▶ **Directions**
From the listing below, copy each line where "Spring" occurs.

▶ **Given entries**
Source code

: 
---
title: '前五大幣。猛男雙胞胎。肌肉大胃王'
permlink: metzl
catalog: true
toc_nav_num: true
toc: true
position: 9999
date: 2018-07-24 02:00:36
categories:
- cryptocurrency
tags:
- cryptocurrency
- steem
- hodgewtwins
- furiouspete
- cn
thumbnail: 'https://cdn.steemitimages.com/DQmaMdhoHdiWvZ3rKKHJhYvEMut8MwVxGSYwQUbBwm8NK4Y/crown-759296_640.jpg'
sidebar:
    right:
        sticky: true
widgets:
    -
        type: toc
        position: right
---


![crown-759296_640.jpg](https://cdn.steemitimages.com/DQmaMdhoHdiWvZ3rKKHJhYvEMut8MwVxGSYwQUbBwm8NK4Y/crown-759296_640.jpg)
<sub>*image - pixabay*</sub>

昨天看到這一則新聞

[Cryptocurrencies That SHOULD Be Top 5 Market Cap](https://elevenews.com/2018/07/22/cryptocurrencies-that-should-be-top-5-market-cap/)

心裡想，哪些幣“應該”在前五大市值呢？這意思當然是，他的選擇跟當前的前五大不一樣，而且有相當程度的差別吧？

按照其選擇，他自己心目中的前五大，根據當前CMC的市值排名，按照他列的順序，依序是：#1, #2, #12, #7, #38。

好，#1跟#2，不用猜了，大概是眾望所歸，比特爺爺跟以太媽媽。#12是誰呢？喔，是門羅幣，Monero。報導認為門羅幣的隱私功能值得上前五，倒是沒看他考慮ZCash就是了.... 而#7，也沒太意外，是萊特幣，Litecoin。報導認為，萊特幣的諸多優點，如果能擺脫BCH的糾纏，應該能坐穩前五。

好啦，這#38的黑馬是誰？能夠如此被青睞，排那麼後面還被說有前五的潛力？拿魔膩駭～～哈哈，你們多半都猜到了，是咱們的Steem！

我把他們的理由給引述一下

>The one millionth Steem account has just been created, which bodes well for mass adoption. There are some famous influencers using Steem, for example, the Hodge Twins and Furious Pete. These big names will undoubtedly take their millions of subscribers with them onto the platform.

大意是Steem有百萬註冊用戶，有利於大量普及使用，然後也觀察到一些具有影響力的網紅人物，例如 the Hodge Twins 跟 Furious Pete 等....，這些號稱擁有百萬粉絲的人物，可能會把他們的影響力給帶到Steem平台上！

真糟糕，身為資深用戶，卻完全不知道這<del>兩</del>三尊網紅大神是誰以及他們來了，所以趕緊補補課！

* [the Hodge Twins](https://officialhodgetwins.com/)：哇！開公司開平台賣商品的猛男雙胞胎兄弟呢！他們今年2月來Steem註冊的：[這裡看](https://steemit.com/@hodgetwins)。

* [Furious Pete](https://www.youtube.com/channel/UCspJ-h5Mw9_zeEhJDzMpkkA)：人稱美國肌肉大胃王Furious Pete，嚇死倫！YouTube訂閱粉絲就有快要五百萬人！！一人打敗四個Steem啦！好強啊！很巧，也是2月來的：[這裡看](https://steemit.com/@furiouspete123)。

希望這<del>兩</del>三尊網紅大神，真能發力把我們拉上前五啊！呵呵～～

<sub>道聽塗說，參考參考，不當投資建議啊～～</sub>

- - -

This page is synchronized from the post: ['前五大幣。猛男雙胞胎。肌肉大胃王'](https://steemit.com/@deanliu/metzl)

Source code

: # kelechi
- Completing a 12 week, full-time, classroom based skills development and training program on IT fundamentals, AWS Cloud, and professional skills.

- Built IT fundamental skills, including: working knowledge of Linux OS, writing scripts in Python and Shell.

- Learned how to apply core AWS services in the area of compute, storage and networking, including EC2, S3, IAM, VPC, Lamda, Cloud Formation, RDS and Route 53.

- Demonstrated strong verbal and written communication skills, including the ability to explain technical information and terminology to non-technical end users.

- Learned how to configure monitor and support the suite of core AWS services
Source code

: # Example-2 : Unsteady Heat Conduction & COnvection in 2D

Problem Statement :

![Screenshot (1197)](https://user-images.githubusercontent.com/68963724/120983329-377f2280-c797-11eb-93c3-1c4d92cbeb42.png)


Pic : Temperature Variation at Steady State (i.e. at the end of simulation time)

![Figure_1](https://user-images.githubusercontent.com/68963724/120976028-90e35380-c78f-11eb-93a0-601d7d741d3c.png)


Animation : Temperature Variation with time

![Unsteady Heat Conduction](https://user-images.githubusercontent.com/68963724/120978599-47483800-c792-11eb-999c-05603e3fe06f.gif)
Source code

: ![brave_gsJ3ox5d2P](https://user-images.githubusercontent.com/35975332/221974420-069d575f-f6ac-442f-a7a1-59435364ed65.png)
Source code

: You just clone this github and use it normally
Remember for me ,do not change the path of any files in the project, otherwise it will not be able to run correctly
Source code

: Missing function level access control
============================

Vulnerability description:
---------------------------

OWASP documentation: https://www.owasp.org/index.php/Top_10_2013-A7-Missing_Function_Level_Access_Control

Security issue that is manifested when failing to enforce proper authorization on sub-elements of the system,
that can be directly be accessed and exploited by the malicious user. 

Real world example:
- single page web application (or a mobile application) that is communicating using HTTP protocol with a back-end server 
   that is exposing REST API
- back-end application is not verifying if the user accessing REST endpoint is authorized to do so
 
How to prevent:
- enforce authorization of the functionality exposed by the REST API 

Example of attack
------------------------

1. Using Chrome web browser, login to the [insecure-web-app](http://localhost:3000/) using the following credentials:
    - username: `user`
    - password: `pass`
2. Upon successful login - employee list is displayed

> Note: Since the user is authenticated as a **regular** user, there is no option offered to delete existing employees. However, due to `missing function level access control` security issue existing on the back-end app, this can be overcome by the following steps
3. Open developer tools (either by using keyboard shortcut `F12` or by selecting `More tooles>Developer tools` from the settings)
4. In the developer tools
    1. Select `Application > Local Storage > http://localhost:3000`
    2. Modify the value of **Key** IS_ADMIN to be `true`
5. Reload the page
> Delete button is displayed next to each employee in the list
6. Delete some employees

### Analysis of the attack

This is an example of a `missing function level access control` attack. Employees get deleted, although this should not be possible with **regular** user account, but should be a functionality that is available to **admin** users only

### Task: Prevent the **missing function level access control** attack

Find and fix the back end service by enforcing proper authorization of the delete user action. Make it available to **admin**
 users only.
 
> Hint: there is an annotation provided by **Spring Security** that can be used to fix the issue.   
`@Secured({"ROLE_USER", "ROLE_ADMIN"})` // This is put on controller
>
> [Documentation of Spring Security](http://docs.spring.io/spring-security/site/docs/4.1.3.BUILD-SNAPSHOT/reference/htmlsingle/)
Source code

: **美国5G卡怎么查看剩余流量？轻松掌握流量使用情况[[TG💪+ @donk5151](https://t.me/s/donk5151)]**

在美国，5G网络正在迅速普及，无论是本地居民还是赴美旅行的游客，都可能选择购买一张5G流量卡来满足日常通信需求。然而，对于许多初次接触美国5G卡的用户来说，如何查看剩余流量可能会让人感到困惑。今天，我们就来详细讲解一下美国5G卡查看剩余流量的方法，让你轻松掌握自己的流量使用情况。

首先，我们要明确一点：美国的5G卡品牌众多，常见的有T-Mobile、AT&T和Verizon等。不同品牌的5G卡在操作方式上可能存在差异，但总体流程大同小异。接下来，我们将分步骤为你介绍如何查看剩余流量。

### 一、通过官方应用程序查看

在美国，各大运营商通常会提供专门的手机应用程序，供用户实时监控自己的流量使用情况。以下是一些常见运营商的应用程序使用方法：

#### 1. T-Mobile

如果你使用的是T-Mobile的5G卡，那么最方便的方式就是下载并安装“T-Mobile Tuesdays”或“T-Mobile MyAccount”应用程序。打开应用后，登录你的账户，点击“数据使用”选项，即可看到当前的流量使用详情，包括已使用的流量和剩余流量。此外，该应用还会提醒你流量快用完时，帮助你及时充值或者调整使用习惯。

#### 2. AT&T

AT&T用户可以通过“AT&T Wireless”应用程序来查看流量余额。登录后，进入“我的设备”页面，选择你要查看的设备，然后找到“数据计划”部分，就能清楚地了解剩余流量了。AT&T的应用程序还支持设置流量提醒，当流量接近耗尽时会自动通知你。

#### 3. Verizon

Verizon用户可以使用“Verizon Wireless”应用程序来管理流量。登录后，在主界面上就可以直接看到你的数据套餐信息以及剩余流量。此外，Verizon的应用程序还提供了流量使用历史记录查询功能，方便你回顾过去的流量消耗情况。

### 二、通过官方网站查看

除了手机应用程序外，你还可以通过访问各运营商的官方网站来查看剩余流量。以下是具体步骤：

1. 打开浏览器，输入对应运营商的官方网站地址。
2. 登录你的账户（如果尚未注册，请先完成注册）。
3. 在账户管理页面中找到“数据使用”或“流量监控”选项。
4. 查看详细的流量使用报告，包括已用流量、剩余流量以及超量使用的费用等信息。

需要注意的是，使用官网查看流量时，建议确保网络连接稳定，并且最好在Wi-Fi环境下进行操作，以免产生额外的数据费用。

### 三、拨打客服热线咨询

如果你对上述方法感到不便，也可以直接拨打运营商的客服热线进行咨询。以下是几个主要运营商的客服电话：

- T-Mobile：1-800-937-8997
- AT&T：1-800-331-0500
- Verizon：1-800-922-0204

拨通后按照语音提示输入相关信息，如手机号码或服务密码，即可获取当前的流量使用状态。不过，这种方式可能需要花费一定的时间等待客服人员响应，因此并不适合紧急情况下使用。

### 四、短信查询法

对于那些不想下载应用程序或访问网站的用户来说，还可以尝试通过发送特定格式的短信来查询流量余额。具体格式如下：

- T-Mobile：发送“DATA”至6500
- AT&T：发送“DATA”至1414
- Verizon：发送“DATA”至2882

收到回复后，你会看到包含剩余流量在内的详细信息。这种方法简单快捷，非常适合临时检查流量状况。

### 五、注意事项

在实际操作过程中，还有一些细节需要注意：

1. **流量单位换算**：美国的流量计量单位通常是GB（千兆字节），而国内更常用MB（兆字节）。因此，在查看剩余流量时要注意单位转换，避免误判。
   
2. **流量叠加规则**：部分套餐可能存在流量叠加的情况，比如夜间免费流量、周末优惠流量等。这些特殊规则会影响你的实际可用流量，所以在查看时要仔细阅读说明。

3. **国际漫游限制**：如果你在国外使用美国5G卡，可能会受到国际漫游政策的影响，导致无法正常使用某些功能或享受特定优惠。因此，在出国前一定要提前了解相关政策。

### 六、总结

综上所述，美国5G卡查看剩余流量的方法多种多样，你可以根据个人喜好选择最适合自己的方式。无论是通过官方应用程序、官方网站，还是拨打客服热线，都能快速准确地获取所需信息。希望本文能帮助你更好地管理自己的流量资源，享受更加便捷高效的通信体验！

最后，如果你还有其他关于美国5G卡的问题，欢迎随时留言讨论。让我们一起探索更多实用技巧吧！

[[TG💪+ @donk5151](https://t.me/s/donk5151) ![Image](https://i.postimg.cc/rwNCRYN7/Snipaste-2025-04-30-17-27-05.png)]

▶ **Output for this task**
> Hint: there is an annotation provided by **Spring Security** that can be used to fix the issue.   
> [Documentation of Spring Security](http://docs.spring.io/spring-security/site/docs/4.1.3.BUILD-SNAPSHOT/reference/htmlsingle/)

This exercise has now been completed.